Refuser de lutter contre la plus grande menace de notre histoire revient à sponsoriser volontairement une nébuleuse de groupes armés et une violence d’une ampleur totalement inédite

Dans sa « lettre au peuple américain » en 2002, Oussama Ben Laden exposait les raisons des attaques du 11 septembre 2001.

Présence de bases militaires américaines en Arabie saoudite, sévères sanctions contre le peuple irakien, et occupation illégale de la terre palestinienne par Israël : autant de problèmes qui ont fait les gros titres. En revanche, les médias ont généralement fait l’impasse sur la surprenante critique de la politique environnementale américaine formulée par le chef d’al-Qaïda.

Si Trump tient sa promesse de ne pas réduire les émissions de carbone aux États-Unis, la situation risque bientôt d’empirer. De devenir vraiment plus dramatique. Et plus dramatique signifie plus violente. Partout

« Plus qu’aucune autre nation dans l'histoire, vous avez détruit la nature avec vos déchets et vos gaz industriels. Or, vous refusez de signer l’accord de Kyoto pour protéger les profits de vos industries et multinationales cupides », écrivait Ben Laden.

Ai-je bien lu ? Le salafiste-djihadiste Ben Laden serait-il également écologiste ? Apparemment, oui.

Il a ajouté : « La vie de toute l’humanité est en péril à cause du réchauffement global, dû en grande partie aux émissions des usines des grandes entreprises. Néanmoins, les représentants à la Maison Blanche de ces multinationales s’obstinent à ne pas observer l’accord de Kyoto, malgré les conséquences : la mort et le déplacement des millions des gens ».

L’avertissement de Ben Laden est si politiquement correct qu’on croirait presque lire l’évaluation par le Pentagone des implications sécuritaires des menaces et des risques qu’implique le changement climatique, décrit comme un « multiplicateur de menaces », facteur d’exacerbation du terrorisme.

C’est déjà d’actualité

C’est alors qu’on se heurte à un problème mégalomane, au triple menton et à chevelure orangeâtre : Trump a décidé de lutter contre le terrorisme tout en mettant fin à l’engagement des États-Unis à combattre le changement climatique.

Soyons clairs : le changement climatique n’a plus rien d’une prédiction ou d’un pronostic.
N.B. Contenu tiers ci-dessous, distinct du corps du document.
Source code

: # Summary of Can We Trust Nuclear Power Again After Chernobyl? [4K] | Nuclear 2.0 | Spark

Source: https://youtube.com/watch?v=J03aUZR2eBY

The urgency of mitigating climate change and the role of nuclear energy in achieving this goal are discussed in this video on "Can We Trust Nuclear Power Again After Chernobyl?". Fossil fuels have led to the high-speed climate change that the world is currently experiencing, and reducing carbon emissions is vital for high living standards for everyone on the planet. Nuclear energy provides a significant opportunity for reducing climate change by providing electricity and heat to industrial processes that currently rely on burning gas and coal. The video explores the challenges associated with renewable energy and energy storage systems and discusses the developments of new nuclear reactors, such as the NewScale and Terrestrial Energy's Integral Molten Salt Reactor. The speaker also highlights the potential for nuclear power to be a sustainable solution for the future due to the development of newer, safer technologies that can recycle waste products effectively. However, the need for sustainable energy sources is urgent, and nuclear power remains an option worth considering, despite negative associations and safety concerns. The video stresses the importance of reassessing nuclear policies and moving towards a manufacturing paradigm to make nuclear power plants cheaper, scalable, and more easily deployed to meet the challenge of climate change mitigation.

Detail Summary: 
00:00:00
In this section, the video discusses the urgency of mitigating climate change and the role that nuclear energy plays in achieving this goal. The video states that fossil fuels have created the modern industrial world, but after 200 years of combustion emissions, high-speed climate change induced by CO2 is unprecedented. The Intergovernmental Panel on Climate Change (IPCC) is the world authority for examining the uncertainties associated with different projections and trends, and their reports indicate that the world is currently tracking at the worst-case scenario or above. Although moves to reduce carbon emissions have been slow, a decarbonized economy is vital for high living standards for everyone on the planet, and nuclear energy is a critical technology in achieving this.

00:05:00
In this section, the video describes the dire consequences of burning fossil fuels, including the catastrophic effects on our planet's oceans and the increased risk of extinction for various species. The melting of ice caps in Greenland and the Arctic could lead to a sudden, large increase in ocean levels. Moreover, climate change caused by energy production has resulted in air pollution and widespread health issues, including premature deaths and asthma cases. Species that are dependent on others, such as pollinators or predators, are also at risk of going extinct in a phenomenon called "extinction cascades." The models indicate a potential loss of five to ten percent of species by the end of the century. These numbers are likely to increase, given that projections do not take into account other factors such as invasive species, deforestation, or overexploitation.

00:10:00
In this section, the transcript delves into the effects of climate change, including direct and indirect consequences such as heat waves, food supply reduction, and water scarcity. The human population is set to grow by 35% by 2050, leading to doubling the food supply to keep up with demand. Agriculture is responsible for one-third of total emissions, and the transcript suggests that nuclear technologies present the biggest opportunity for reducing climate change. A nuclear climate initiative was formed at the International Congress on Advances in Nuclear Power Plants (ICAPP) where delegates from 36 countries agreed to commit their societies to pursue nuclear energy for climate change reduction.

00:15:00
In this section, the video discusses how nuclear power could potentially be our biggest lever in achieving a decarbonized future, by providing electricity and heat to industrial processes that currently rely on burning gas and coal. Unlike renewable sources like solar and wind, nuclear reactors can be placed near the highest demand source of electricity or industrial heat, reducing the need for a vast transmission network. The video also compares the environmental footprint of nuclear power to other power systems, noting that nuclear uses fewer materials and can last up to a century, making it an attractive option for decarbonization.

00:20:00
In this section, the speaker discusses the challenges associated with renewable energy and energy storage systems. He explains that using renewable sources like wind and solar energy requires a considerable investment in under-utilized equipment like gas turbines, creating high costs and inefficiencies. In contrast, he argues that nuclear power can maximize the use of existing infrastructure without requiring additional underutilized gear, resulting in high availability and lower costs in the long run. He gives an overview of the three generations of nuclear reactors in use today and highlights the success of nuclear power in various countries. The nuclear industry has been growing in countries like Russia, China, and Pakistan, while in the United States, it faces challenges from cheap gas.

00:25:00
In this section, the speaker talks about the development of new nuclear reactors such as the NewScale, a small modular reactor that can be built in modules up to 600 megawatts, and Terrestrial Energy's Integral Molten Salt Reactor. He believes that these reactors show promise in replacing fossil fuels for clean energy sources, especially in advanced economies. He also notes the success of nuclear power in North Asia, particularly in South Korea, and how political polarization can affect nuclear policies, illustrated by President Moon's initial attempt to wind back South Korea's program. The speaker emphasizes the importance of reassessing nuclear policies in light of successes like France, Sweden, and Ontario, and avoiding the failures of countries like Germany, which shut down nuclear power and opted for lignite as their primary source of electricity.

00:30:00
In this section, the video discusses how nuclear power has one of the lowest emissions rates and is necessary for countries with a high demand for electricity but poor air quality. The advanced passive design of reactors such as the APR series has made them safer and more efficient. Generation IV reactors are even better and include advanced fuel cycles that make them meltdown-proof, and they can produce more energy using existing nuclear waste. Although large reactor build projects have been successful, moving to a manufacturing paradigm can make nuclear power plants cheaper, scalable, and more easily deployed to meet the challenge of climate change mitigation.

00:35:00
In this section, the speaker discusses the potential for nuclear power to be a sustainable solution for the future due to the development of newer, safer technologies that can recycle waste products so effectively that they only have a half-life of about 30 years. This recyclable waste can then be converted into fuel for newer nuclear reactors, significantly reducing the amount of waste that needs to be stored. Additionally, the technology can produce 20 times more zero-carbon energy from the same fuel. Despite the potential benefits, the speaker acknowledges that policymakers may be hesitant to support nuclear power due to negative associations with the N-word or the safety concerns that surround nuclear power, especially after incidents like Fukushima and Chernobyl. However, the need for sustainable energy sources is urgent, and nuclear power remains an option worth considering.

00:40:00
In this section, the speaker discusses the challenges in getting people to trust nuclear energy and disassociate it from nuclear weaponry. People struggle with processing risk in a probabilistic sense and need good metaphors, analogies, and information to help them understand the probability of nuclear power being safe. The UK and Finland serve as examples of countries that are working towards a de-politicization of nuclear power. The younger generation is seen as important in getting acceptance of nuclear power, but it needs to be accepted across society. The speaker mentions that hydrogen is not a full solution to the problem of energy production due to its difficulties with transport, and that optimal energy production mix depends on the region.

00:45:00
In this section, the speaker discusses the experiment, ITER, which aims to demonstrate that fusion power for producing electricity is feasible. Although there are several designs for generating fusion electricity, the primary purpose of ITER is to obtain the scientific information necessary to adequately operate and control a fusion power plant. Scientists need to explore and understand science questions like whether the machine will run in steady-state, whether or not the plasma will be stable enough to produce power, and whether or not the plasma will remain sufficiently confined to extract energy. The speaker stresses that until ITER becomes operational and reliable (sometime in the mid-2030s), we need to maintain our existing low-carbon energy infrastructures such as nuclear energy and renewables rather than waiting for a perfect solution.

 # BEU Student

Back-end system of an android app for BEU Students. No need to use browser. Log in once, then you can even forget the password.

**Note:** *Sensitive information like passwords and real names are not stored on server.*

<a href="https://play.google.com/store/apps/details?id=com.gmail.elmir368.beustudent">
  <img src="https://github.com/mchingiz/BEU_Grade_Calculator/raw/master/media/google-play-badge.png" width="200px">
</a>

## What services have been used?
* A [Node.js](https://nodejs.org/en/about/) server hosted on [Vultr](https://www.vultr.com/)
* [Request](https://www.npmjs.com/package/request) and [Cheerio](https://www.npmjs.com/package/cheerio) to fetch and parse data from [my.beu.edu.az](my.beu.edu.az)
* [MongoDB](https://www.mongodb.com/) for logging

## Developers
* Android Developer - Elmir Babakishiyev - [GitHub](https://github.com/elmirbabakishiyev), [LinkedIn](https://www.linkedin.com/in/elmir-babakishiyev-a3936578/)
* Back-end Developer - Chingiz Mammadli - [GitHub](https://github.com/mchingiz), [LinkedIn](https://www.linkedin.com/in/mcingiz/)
Il est d’une brûlante actualité

Trump a non seulement nié des preuves irréfutables et, au mépris du consensus scientifique sur le climat, a prétendu, à tort que le changement climatique ne serait qu’un « canular chinois ». Mais il a aussi promis de soustraire les États-Unis de l’Accord de Paris signé en 2015 – promesse globale révolutionnaire, signée par 200 pays, de réduire les gaz à effet de serre, facteurs de changement climatique, afin d’éviter le désastre environnemental mondial qui se profile à l’horizon.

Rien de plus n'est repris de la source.